#### SUPPLIED MATERIAL ####
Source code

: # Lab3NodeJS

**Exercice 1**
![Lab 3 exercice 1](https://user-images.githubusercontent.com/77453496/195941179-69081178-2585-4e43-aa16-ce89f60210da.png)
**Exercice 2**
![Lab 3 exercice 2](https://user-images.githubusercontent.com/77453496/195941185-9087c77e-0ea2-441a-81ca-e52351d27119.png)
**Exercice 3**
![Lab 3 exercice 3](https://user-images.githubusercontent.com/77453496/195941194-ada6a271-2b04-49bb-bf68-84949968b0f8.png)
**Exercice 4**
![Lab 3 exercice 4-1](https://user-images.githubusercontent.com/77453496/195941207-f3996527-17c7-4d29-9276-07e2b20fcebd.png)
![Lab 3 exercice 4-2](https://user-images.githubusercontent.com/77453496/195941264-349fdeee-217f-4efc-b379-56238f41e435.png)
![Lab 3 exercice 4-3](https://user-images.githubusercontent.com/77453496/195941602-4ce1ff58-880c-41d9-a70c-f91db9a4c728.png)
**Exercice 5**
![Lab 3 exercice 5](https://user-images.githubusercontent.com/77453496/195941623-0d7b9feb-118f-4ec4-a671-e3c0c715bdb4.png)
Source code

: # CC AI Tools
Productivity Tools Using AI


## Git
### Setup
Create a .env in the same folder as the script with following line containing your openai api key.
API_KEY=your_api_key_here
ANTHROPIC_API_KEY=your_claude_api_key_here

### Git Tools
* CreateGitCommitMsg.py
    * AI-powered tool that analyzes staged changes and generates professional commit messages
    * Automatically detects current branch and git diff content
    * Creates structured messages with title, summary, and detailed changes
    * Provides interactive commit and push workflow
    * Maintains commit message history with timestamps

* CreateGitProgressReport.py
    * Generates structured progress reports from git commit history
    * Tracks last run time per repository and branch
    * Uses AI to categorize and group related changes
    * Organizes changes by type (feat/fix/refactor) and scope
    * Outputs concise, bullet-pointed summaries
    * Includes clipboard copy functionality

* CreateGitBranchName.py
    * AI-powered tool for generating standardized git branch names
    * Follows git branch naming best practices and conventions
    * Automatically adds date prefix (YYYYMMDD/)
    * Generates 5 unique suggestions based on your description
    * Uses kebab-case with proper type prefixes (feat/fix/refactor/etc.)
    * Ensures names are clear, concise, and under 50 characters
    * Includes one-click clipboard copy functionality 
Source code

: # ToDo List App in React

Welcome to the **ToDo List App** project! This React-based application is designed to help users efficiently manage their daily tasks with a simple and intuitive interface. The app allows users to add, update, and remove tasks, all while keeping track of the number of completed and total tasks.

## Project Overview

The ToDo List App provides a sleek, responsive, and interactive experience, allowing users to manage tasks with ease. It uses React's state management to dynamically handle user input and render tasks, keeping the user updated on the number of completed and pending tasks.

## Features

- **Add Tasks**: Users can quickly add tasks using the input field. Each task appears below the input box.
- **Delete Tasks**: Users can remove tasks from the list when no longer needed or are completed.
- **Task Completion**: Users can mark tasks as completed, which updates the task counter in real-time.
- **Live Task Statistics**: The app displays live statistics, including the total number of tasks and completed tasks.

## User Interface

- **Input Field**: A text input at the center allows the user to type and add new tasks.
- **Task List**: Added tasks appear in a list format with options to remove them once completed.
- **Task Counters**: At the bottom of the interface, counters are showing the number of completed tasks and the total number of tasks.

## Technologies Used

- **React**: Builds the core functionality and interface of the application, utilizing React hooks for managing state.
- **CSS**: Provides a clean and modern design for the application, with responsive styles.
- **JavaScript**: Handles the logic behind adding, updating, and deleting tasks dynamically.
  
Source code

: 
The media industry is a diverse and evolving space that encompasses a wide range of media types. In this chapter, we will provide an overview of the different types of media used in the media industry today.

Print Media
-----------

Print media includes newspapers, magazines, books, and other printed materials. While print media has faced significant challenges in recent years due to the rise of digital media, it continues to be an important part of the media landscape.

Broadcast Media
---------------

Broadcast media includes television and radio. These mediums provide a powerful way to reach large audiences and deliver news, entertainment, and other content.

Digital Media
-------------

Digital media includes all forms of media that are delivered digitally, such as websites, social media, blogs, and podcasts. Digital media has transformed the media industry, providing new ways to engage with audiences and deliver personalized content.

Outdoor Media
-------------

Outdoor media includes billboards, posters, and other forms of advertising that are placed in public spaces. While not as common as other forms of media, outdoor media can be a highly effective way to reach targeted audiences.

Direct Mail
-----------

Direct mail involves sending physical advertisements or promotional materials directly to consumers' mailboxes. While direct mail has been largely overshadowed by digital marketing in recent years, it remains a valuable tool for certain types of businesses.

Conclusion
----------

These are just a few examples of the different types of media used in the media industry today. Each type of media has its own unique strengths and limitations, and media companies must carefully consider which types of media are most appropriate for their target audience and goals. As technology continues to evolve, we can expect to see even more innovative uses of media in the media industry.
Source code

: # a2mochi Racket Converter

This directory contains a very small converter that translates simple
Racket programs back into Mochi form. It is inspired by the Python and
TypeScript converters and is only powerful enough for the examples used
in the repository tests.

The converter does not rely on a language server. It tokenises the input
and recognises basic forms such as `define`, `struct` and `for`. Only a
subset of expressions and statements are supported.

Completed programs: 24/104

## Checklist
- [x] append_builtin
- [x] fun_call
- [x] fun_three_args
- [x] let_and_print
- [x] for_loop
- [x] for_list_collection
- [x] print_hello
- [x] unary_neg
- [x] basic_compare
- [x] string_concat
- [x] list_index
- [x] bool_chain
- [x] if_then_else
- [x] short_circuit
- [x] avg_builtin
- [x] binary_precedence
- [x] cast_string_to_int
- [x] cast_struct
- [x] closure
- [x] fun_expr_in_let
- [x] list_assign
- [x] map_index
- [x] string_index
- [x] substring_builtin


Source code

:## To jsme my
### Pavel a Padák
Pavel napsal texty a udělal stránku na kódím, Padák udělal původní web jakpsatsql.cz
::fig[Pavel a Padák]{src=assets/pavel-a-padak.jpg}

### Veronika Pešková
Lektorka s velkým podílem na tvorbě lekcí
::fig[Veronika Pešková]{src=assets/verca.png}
####
● AIM OF THE TASK
Look above for the line containing "a2mochi Racket Converter"; reproduce it and every line after it through the end of the material, exactly, and nothing else.

● THE COMPLETED TASK
: # a2mochi Racket Converter

This directory contains a very small converter that translates simple
Racket programs back into Mochi form. It is inspired by the Python and
TypeScript converters and is only powerful enough for the examples used
in the repository tests.

The converter does not rely on a language server. It tokenises the input
and recognises basic forms such as `define`, `struct` and `for`. Only a
subset of expressions and statements are supported.

Completed programs: 24/104

## Checklist
- [x] append_builtin
- [x] fun_call
- [x] fun_three_args
- [x] let_and_print
- [x] for_loop
- [x] for_list_collection
- [x] print_hello
- [x] unary_neg
- [x] basic_compare
- [x] string_concat
- [x] list_index
- [x] bool_chain
- [x] if_then_else
- [x] short_circuit
- [x] avg_builtin
- [x] binary_precedence
- [x] cast_string_to_int
- [x] cast_struct
- [x] closure
- [x] fun_expr_in_let
- [x] list_assign
- [x] map_index
- [x] string_index
- [x] substring_builtin


Source code

:## To jsme my
### Pavel a Padák
Pavel napsal texty a udělal stránku na kódím, Padák udělal původní web jakpsatsql.cz
::fig[Pavel a Padák]{src=assets/pavel-a-padak.jpg}

### Veronika Pešková
Lektorka s velkým podílem na tvorbě lekcí
::fig[Veronika Pešková]{src=assets/verca.png}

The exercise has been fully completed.